Even though I don’t eat much red meat anymore, I will always make an exception for this one. It is the perfect dinner to have on a cold December night.
Jewish Holiday Brisket
- 1/2 pound carrots, peeled and cut into 2-inch chunks
- 4 stalks celery, cut into 2-inch chunks
- 1 yellow onion, peeled and sliced
- 2 teaspoons kosher salt
- 2 teaspoons freshly ground black pepper
- 1 teaspoon garlic powder
- 1 teaspoon onion powder
- 2-3 pound beef brisket
- 1 28-oz can tomato puree or 2 cups beef stock
- Preheat the oven to 350 degrees.
- Place the veggies in the bottom of a heavy roasting pan. Combine salt, pepper, garlic powder and onion powder in a small bowl and season the outside of the brisket with seasoning mixture. Place brisket on top of veggies and bake for 30 minutes, uncovered.

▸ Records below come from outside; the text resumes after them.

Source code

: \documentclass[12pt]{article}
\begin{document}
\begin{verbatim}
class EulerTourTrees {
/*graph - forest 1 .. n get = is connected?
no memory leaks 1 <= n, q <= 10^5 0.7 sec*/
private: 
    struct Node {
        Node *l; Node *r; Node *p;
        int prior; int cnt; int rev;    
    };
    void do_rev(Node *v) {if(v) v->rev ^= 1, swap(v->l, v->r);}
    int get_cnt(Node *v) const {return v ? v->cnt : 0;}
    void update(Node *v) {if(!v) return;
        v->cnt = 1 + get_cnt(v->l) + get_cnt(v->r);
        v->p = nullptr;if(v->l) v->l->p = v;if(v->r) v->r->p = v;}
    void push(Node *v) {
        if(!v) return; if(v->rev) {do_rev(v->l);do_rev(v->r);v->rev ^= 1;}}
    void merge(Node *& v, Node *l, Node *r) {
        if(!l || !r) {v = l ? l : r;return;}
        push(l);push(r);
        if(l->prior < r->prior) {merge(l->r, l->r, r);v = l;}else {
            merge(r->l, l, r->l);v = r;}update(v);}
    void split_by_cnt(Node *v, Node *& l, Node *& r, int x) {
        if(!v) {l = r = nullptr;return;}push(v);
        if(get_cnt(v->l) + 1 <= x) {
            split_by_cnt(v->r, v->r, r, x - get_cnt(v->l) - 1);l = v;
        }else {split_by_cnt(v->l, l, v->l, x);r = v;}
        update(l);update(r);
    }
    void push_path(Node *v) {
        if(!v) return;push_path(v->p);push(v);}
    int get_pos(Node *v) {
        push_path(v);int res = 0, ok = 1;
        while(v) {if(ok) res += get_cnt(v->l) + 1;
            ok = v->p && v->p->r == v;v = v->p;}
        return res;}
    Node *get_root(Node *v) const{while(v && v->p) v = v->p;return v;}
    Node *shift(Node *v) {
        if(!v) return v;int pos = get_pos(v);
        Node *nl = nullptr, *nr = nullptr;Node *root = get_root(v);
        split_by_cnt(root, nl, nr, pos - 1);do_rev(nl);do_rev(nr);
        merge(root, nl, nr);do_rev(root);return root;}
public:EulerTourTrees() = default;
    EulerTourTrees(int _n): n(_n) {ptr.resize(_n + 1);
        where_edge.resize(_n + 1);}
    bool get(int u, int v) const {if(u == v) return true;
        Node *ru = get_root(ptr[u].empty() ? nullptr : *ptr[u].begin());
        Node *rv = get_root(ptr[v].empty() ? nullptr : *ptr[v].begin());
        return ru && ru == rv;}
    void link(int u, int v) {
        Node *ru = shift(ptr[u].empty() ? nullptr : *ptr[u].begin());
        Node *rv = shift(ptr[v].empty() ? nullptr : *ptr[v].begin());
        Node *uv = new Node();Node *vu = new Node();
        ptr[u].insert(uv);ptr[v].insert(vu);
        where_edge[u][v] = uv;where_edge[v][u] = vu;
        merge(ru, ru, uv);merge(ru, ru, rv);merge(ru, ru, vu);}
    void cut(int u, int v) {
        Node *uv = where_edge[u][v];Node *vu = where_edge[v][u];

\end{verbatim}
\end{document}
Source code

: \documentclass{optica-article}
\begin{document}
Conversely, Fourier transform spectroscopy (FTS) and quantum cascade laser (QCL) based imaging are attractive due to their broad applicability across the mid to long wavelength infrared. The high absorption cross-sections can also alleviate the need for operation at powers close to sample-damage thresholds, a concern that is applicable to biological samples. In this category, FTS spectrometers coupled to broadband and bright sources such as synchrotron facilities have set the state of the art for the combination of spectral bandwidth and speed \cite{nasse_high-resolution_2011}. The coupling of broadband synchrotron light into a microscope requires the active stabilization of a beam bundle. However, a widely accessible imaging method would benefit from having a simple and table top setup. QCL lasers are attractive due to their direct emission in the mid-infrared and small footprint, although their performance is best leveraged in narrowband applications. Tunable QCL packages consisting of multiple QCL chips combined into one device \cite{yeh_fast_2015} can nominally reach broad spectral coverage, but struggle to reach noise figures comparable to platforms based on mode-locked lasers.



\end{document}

- Remove roasting pan from the oven and lower heat to 300 degrees. Add tomato puree or beef stock in, cover roasting pan tightly and cook for 2-3 hours or until the meat is tender.
- Remove the meat from the pan and keep it warm before slicing into it (this will help keep the juices inside). Place the pan on 2 burners and boil the vegetables and sauce over medium heat for another 30 minutes, or until the sauce is thickened.
- To serve, slice the meat across the grain and serve with the vegetables. Enjoy!